Kiely Corp. v. Gibson

Decision Date04 December 1964
Citation231 Cal.App.2d 39,41 Cal.Rptr. 559
CourtCalifornia Court of Appeals Court of Appeals
PartiesKIELY CORPORATION, Plaintiff and Respondent, v. H. C. GIBSON, Defendant and Appellant. Civ. 28273.

Wallace & Wallace and Allan W. Wallace, Los Angeles, for appellant.

Thelen, Marrin, Johnson & Bridges, James W. Baldwin, and Robert K. Worrell, Los Angeles, for respondent.

LILLIE, Justice.

Plaintiff sued for damages for breach of a construction subcontract; judgment was entered in favor of the defendant. Thereafter plaintiff moved for a new trial; the motion was granted upon grounds of the insufficiency of the evidence to justify the decision and that the judgment was 'against law.' Defendant appeals from the resulting order.

The subcontract was for demolition, site clearance and other work connected with the construction of an elementary school in Torrance for which project plaintiff had been awarded the general contract. Bids were invited, and the low bid was eventually telephoned to plaintiff by one Andy Thomas on behalf of 'Anderson Grading.' When plaintiff's project manager proceeded to secure Anderson's license number for inclusion in a contract then being drafted, he was given a number by the licensing agency which it had assigned to defendant Gibson. Another contract, the one here in suit, was then prepared by plaintiff and forwarded to Thomas. It was returned in executed form and signed: 'H. C. Gibson, by Andy Thomas, Partner.' Although the law so provided (Gov't.Code, § 4104), 1 the above change admittedly was not communicated to the awarding authority--in this case, the Torrance Unified School District; nor was the district's consent to such change ever sought. Thus, in answer to written interrogatories, plaintiff declared that the name of the only subcontractor submitted to the public authority was 'Anderson Grading, Garden Grove.'

Thomas, it appears, was married to a cousin of the defendant. He knew Gibson was a contractor, had been in his office in Brawley and had taken some of Gibson's letterhead stationery. He and an associate having commenced work on the Torrance job, on October 18 of 1960, a propress demand payment was forwarded to plaintiff on one of Gibson's letterheads; the demand ostensibly bore defendant's signature. Plaintiff refused payment because, among other things, no bond had been posted by Thomas, and material suppliers were also asking to be paid. When work on the subcontract stopped, plaintiff's manager insisted that Givson perform. The latter refused, stating that he had no contract. Subsequently, after being importuned by materialmen, Gibson asked plaintiff by letter to pay these suppliers. In response to this request, checks were sent to Gibson in the total amount of $15,059.15 and payable jointly to him and the suppliers. Defendant endorsed each check and sent it on to the other payee. He testified that he received nothing from the proceeds thereof.
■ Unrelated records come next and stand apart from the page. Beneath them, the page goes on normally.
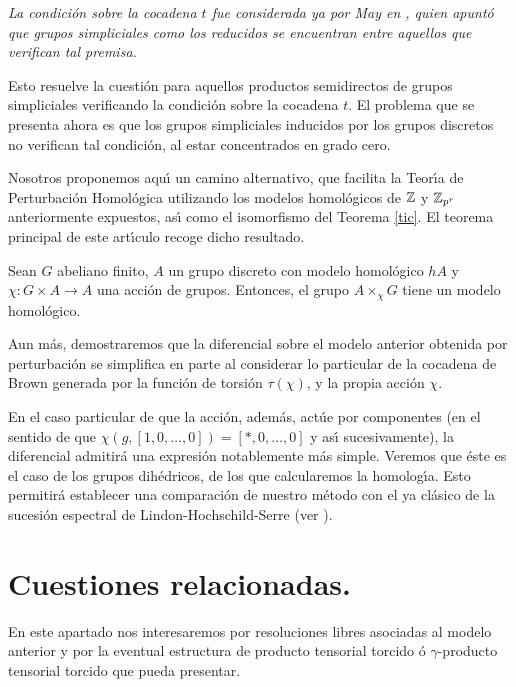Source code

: \begin{rmk} {\em La condici\'{o}n sobre la cocadena $t$ fue
considerada ya por May en \cite{May67}, quien apunt\'{o} que grupos
simpliciales como los reducidos se encuentran entre aquellos que
verifican tal premisa.}
\end{rmk}

Esto resuelve la cuesti\'{o}n para aquellos productos semidirectos
de grupos simpliciales verificando la condici\'{o}n sobre la
cocadena $t$. El problema que se presenta ahora es que los
grupos simpliciales inducidos por los grupos discretos no
verifican tal condici\'{o}n, al estar concentrados en grado cero.

Nosotros proponemos aqu\'{\i} un camino alternativo, que facilita la
Teor\'{\i}a de Perturbaci\'{o}n Homol\'{o}gica utilizando los modelos
homol\'{o}gicos de $\Z$ y $\Z _{p^r}$ anteriormente expuestos, as\'{\i} como
el isomorfismo del Teorema \ref{tic}. El teorema principal de este
art\'{\i}culo recoge dicho resultado.

\begin{thr} \label{mhps} Sean $G$ abeliano finito, $A$ un grupo discreto con
modelo homol\'{o}gico $hA$ y $\chi :G \times A \rightarrow A$ una acci\'{o}n
de grupos. Entonces, el grupo $A \times _\chi G$ tiene un modelo
homol\'{o}gico.
\end{thr}

Aun m\'{a}s, demostraremos que la diferencial sobre el modelo anterior obtenida
por perturbaci\'{o}n se
simplifica en parte al considerar lo particular de la cocadena de
Brown generada por la funci\'{o}n de torsi\'{o}n $\tau (\chi)$,
y la propia acci\'{o}n $\chi$.

En el caso particular de que la acci\'{o}n, adem\'{a}s, act\'{u}e por
componentes (en el sentido de que $\chi (g,[1,0, \ldots , 0])=[*,0, \ldots ,0]$
y as\'{\i} sucesivamente), la diferencial admitir\'{a} una expresi\'{o}n
notablemente m\'{a}s simple. Veremos que \'{e}ste es el caso de los
grupos dih\'{e}dricos, de los que calcularemos la homolog\'{\i}a.
Esto permitir\'{a} establecer una comparaci\'{o}n de nuestro m\'{e}todo
con el ya cl\'{a}sico de la sucesi\'{o}n espectral de Lindon-Hochschild-Serre (ver
\cite{Wei}).

\section{Cuestiones relacionadas.}

En este apartado nos interesaremos por resoluciones libres
asociadas al modelo anterior y por la eventual estructura de
producto tensorial torcido \'{o} $\gamma$-producto tensorial torcido
que pueda presentar.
On December 28, 1960, Gibson for the first time visited the job site. He again advised plaintiff's project manager that he had no contract with plaintiff but offered to do the rest of the job for the unexpended balance of the contract price if plaintiff would give him a contract in his own name. Plaintiff elected to rely on the contract signed by Thomas, its project manager having testified that he was told by defendant, upon receipt of the contract in suit, that Thomas had authority to sign for him. (This was denied by defendant.)

Thereafter plaintiff finished the job. The damages sought represent the defference between the cost thereof and the contract price.

The court made findings of fact favorable to defendant from which it drew the conclusion of law that 'plaintiff having listed ANDERSON GRADING as a demolition and site clearance subcontractor on the Victor Elementary School Job, and never having sought permission to change such subscontractor, plaintiff is estopped by reason thereof from claiming against defendant Gibson or anyone except the principals of Anderson Grading.' It further concluded that at no time did any contract exist between plaintiff and Gibson. Implicit in the above conclusions is the determination that plaintiff's failure to comply with the applicable provisions of the statute then governing (Gov't.Code, § 4104, supra) barred its right to recovery. Unless the evidence would warrant a judgment in favor of the moving party, it is error to grant a new trial. (Ellis v. City of Los Angeles, 167 Cal.App.2d 180, 186, 334 P.2d 37.) The evidence in such regard being undisputed, we must decide whether plaintiff's noncompliance with the law is dispositive of this appeal.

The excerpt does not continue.